*REQUIREMENT:* What you return should be each line of the data containing the string "bottom".

(Beginning of RECORD EXTRACTS)

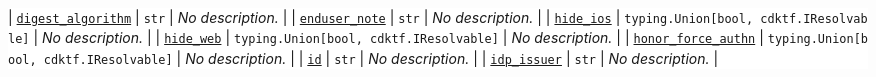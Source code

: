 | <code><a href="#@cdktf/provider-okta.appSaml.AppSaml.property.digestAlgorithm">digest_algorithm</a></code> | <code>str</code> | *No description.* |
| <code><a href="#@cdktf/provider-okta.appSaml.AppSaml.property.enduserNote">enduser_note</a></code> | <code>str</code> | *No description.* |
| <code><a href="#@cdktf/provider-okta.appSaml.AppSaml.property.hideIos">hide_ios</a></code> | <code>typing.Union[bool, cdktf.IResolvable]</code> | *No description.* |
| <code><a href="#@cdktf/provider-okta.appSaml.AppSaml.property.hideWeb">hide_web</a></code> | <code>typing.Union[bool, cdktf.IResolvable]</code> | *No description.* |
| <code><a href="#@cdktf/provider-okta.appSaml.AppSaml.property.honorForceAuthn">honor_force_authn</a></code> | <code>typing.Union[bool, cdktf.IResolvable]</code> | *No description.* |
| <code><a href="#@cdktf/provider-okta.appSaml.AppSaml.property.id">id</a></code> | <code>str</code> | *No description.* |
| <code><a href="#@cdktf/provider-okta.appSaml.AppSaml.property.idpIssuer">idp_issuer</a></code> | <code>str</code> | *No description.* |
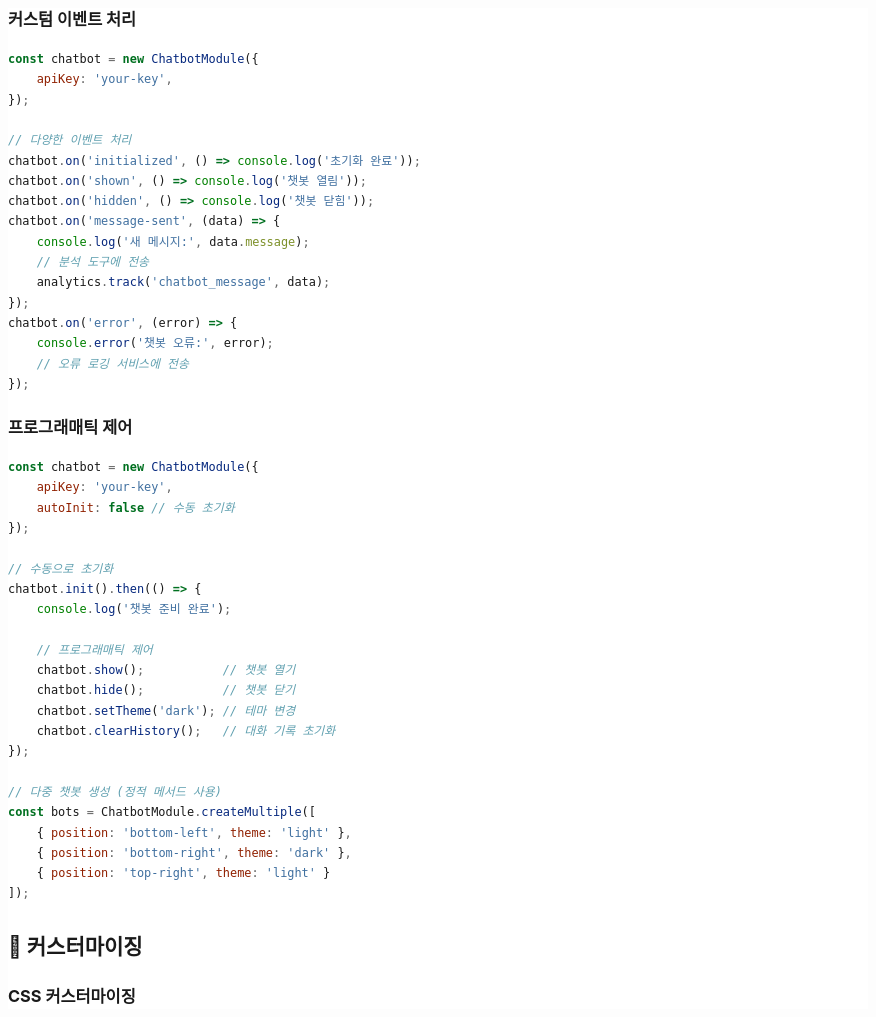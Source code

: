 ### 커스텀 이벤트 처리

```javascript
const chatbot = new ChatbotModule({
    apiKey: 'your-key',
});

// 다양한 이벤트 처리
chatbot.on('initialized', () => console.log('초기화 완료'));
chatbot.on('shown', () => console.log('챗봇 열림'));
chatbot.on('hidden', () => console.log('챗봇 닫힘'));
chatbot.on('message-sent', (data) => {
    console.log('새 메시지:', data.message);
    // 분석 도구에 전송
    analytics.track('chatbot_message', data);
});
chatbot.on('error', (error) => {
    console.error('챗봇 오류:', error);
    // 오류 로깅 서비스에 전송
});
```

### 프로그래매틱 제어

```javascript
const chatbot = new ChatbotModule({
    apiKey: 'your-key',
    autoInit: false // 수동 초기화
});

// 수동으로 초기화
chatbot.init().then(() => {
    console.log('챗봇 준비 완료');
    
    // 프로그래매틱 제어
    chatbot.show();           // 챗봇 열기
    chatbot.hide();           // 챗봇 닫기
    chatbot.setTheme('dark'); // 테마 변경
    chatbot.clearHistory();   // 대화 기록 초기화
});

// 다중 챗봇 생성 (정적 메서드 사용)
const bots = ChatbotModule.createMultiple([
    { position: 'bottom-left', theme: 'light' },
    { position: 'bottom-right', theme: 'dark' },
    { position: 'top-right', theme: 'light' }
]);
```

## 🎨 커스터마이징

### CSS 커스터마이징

(End of RECORD EXTRACTS)

*SOLUTION TO THE EXERCISE:*
    { position: 'bottom-left', theme: 'light' },
    { position: 'bottom-right', theme: 'dark' },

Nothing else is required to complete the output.